Aim of the exercise
Restate all of the following data exactly, keeping any images out of the copy.

Dataset content
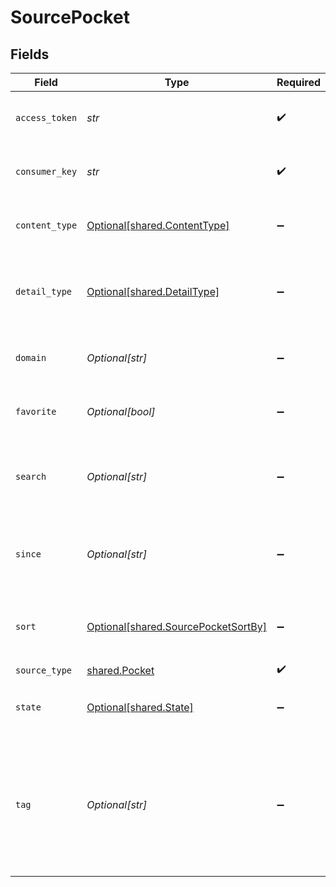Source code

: # SourcePocket


## Fields

| Field                                                                                           | Type                                                                                            | Required                                                                                        | Description                                                                                     | Example                                                                                         |
| ----------------------------------------------------------------------------------------------- | ----------------------------------------------------------------------------------------------- | ----------------------------------------------------------------------------------------------- | ----------------------------------------------------------------------------------------------- | ----------------------------------------------------------------------------------------------- |
| `access_token`                                                                                  | *str*                                                                                           | :heavy_check_mark:                                                                              | The user's Pocket access token.                                                                 |                                                                                                 |
| `consumer_key`                                                                                  | *str*                                                                                           | :heavy_check_mark:                                                                              | Your application's Consumer Key.                                                                |                                                                                                 |
| `content_type`                                                                                  | [Optional[shared.ContentType]](../../models/shared/contenttype.md)                              | :heavy_minus_sign:                                                                              | Select the content type of the items to retrieve.                                               |                                                                                                 |
| `detail_type`                                                                                   | [Optional[shared.DetailType]](../../models/shared/detailtype.md)                                | :heavy_minus_sign:                                                                              | Select the granularity of the information about each item.                                      |                                                                                                 |
| `domain`                                                                                        | *Optional[str]*                                                                                 | :heavy_minus_sign:                                                                              | Only return items from a particular `domain`.                                                   |                                                                                                 |
| `favorite`                                                                                      | *Optional[bool]*                                                                                | :heavy_minus_sign:                                                                              | Retrieve only favorited items.                                                                  |                                                                                                 |
| `search`                                                                                        | *Optional[str]*                                                                                 | :heavy_minus_sign:                                                                              | Only return items whose title or url contain the `search` string.                               |                                                                                                 |
| `since`                                                                                         | *Optional[str]*                                                                                 | :heavy_minus_sign:                                                                              | Only return items modified since the given timestamp.                                           | 2022-10-20 14:14:14                                                                             |
| `sort`                                                                                          | [Optional[shared.SourcePocketSortBy]](../../models/shared/sourcepocketsortby.md)                | :heavy_minus_sign:                                                                              | Sort retrieved items by the given criteria.                                                     |                                                                                                 |
| `source_type`                                                                                   | [shared.Pocket](../../models/shared/pocket.md)                                                  | :heavy_check_mark:                                                                              | N/A                                                                                             |                                                                                                 |
| `state`                                                                                         | [Optional[shared.State]](../../models/shared/state.md)                                          | :heavy_minus_sign:                                                                              | Select the state of the items to retrieve.                                                      |                                                                                                 |
| `tag`                                                                                           | *Optional[str]*                                                                                 | :heavy_minus_sign:                                                                              | Return only items tagged with this tag name. Use _untagged_ for retrieving only untagged items. |                                                                                                 |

Solution to this problem
Source code

: # SourcePocket


## Fields

| Field                                                                                           | Type                                                                                            | Required                                                                                        | Description                                                                                     | Example                                                                                         |
| ----------------------------------------------------------------------------------------------- | ----------------------------------------------------------------------------------------------- | ----------------------------------------------------------------------------------------------- | ----------------------------------------------------------------------------------------------- | ----------------------------------------------------------------------------------------------- |
| `access_token`                                                                                  | *str*                                                                                           | :heavy_check_mark:                                                                              | The user's Pocket access token.                                                                 |                                                                                                 |
| `consumer_key`                                                                                  | *str*                                                                                           | :heavy_check_mark:                                                                              | Your application's Consumer Key.                                                                |                                                                                                 |
| `content_type`                                                                                  | [Optional[shared.ContentType]](../../models/shared/contenttype.md)                              | :heavy_minus_sign:                                                                              | Select the content type of the items to retrieve.                                               |                                                                                                 |
| `detail_type`                                                                                   | [Optional[shared.DetailType]](../../models/shared/detailtype.md)                                | :heavy_minus_sign:                                                                              | Select the granularity of the information about each item.                                      |                                                                                                 |
| `domain`                                                                                        | *Optional[str]*                                                                                 | :heavy_minus_sign:                                                                              | Only return items from a particular `domain`.                                                   |                                                                                                 |
| `favorite`                                                                                      | *Optional[bool]*                                                                                | :heavy_minus_sign:                                                                              | Retrieve only favorited items.                                                                  |                                                                                                 |
| `search`                                                                                        | *Optional[str]*                                                                                 | :heavy_minus_sign:                                                                              | Only return items whose title or url contain the `search` string.                               |                                                                                                 |
| `since`                                                                                         | *Optional[str]*                                                                                 | :heavy_minus_sign:                                                                              | Only return items modified since the given timestamp.                                           | 2022-10-20 14:14:14                                                                             |
| `sort`                                                                                          | [Optional[shared.SourcePocketSortBy]](../../models/shared/sourcepocketsortby.md)                | :heavy_minus_sign:                                                                              | Sort retrieved items by the given criteria.                                                     |                                                                                                 |
| `source_type`                                                                                   | [shared.Pocket](../../models/shared/pocket.md)                                                  | :heavy_check_mark:                                                                              | N/A                                                                                             |                                                                                                 |
| `state`                                                                                         | [Optional[shared.State]](../../models/shared/state.md)                                          | :heavy_minus_sign:                                                                              | Select the state of the items to retrieve.                                                      |                                                                                                 |
| `tag`                                                                                           | *Optional[str]*                                                                                 | :heavy_minus_sign:                                                                              | Return only items tagged with this tag name. Use _untagged_ for retrieving only untagged items. |                                                                                                 |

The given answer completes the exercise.